Supreme Court expands SEC disgorgement power without investor loss
The Supreme Court of the United States unanimously upheld the Securities and Exchange Commission's power to obtain disgorgement awards without requiring proof of pecuniary loss to investors, resolving a longstanding legal question in securities enforcement on June 4, 2026.
In _Sripetch v. Securities and Exchange Commission_, No. 25-466, Justice Neil Gorsuch authored the 9-0 opinion affirming the Ninth Circuit's judgment. The Court held that "a showing of pecuniary loss to investors is not required before the SEC may obtain a disgorgement award" Baker Donelson.
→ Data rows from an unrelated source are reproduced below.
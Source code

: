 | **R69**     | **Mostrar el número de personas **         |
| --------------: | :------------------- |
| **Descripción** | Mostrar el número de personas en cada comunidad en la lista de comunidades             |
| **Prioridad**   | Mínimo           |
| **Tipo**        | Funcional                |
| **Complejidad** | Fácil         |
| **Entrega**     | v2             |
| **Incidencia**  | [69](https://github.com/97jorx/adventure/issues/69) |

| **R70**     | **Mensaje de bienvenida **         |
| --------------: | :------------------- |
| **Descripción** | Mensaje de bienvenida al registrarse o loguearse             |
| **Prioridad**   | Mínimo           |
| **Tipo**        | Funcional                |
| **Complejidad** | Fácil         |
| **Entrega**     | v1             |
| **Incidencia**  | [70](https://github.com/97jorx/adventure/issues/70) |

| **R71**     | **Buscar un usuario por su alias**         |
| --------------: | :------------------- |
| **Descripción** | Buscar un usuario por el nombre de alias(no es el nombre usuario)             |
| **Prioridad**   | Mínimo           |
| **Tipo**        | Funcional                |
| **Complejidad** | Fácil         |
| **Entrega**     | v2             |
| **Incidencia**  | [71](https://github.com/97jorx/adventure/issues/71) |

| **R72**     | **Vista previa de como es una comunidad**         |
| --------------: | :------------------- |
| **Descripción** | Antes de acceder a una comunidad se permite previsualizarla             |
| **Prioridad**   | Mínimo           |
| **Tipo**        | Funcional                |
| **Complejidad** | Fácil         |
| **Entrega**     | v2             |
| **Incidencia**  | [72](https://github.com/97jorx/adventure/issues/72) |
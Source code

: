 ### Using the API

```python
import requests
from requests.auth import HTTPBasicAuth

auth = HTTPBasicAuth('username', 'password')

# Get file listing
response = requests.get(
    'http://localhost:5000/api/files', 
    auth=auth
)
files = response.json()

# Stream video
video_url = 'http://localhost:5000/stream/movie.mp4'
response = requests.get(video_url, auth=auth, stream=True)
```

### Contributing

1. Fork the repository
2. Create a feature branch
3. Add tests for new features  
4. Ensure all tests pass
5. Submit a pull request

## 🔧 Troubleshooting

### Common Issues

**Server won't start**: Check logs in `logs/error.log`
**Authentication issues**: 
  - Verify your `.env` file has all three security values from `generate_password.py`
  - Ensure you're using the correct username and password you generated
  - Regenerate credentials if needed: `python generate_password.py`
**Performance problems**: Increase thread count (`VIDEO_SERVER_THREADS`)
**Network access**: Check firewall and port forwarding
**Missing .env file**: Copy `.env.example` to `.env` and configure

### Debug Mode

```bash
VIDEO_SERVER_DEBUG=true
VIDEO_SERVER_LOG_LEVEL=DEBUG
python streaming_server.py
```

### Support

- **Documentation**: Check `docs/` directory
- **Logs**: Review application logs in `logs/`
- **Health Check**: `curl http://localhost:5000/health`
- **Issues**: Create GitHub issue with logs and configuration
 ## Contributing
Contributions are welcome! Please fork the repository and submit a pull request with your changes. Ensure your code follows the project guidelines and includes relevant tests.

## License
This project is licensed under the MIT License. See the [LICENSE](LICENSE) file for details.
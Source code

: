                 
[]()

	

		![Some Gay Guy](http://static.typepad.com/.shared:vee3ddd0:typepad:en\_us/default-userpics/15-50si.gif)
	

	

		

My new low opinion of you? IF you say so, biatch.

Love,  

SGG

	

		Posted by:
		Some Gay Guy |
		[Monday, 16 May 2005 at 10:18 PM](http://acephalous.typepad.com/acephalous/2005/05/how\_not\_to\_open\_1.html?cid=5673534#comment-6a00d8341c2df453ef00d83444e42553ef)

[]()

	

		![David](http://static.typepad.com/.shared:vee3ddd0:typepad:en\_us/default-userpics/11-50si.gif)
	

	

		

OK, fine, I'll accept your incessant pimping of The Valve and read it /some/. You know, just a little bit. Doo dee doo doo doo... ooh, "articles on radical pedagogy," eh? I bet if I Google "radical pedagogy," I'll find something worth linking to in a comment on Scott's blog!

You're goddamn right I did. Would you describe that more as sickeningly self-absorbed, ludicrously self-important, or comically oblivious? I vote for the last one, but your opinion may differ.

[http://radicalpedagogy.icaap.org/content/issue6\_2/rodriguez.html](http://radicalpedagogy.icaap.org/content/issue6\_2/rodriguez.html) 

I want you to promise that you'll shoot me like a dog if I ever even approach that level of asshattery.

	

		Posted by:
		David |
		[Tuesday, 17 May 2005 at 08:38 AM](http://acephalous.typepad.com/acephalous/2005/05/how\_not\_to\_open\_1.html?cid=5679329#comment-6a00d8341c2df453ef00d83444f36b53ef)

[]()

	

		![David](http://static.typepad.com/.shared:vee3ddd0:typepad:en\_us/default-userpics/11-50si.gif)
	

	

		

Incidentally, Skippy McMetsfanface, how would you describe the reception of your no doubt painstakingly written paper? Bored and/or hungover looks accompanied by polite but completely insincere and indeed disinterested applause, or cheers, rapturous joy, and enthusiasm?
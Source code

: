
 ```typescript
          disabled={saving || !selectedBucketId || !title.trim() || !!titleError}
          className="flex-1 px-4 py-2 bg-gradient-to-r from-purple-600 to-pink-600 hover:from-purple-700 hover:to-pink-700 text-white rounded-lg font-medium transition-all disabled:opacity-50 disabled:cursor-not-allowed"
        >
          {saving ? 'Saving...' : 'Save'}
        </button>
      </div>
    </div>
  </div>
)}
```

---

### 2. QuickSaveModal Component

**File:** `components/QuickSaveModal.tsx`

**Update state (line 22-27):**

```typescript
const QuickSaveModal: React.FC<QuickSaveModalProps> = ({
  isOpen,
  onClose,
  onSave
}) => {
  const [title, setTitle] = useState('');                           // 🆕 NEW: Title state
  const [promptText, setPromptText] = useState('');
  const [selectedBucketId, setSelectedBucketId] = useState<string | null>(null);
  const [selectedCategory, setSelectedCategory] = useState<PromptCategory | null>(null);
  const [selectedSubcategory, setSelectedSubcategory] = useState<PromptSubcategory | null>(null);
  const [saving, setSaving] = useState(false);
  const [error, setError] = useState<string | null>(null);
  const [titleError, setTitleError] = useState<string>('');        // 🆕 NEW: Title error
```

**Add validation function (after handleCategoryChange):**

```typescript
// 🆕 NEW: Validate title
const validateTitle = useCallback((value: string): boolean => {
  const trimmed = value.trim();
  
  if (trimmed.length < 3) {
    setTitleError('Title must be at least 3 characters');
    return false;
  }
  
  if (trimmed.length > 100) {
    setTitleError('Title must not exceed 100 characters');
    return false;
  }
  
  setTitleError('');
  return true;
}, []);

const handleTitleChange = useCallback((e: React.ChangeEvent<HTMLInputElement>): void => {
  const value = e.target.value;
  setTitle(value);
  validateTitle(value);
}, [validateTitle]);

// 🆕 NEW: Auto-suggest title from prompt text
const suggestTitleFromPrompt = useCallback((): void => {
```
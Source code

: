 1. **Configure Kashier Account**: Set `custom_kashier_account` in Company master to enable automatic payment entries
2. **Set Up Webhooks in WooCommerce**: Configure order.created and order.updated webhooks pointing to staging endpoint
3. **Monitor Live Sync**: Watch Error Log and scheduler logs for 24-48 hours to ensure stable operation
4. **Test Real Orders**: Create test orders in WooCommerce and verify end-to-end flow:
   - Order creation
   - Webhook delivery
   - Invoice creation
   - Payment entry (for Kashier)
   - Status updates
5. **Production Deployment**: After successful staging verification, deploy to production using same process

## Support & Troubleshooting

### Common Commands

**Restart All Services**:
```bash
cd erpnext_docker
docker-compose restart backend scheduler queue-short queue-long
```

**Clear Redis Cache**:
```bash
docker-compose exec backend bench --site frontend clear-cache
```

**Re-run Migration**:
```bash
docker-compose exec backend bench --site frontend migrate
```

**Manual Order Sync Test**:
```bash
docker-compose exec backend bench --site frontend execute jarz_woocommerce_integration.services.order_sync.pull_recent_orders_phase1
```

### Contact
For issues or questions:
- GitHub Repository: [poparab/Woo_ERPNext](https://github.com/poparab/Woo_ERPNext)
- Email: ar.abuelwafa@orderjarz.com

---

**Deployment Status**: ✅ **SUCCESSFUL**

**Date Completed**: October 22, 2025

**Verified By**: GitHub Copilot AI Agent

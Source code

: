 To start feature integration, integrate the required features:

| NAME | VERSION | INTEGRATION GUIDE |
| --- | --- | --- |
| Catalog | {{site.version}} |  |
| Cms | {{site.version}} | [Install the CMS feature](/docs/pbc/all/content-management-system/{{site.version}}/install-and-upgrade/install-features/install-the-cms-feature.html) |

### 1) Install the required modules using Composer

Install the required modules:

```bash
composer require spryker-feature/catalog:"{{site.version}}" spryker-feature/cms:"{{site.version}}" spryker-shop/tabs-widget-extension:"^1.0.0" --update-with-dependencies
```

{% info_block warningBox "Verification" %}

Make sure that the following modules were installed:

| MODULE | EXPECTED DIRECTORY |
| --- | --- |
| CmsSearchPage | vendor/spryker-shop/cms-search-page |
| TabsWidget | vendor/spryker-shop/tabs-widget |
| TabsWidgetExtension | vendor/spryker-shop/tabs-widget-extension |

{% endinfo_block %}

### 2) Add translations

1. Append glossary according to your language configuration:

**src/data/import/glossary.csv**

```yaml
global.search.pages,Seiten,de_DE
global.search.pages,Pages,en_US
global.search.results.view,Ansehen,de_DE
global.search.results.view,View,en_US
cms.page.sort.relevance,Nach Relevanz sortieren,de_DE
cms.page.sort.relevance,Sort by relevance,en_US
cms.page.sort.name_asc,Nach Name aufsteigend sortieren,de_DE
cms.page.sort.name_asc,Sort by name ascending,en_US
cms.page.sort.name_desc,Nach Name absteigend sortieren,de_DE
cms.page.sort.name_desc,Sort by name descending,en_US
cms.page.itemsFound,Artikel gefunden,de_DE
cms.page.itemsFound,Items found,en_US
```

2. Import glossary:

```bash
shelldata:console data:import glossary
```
Underlying Enforcement Action
The case involved Ongkaruck Sripetch and fraudulent penny stock schemes. The district court issued a disgorgement order in the millions; secondary sources cite figures ranging from over $2 million to approximately $4.1 million in sought disgorgement Goodwin Law. The Ninth Circuit had affirmed the SEC's authority to pursue disgorgement despite the absence of a showing that investors had suffered direct financial loss.
Legal Standard Affirmed
The Supreme Court's reasoning centered on traditional equitable principles governing restitution. The opinion stated: "Because traditional equitable principles do not require a showing of pecuniary loss to justify a disgorgement award and nothing in Liu teaches otherwise, the judgment of the Ninth Circuit is affirmed." Foley & Lardner
The decision resolves disagreement among lower courts about whether the SEC must demonstrate actual investor harm before claiming ill-gotten gains. Under this ruling, the SEC may pursue disgorgement based on the defendant's unjust enrichment alone, even if victims cannot point to quantifiable losses.
Enforcement Implications
This unanimous decision expands a key tool in the SEC's enforcement toolkit for pursuing fraud cases. Securities lawyers noted that the ruling preserves the SEC's ability to recover proceeds from schemes that harm market integrity or investor confidence without necessarily meeting a strict pecuniary-loss standard Sullivan & Cromwell.
The decision signals that the Court rejected narrower interpretations of SEC authority advocated by defendants and some courts of appeals, cementing disgorgement as a broad equitable remedy available to securities regulators.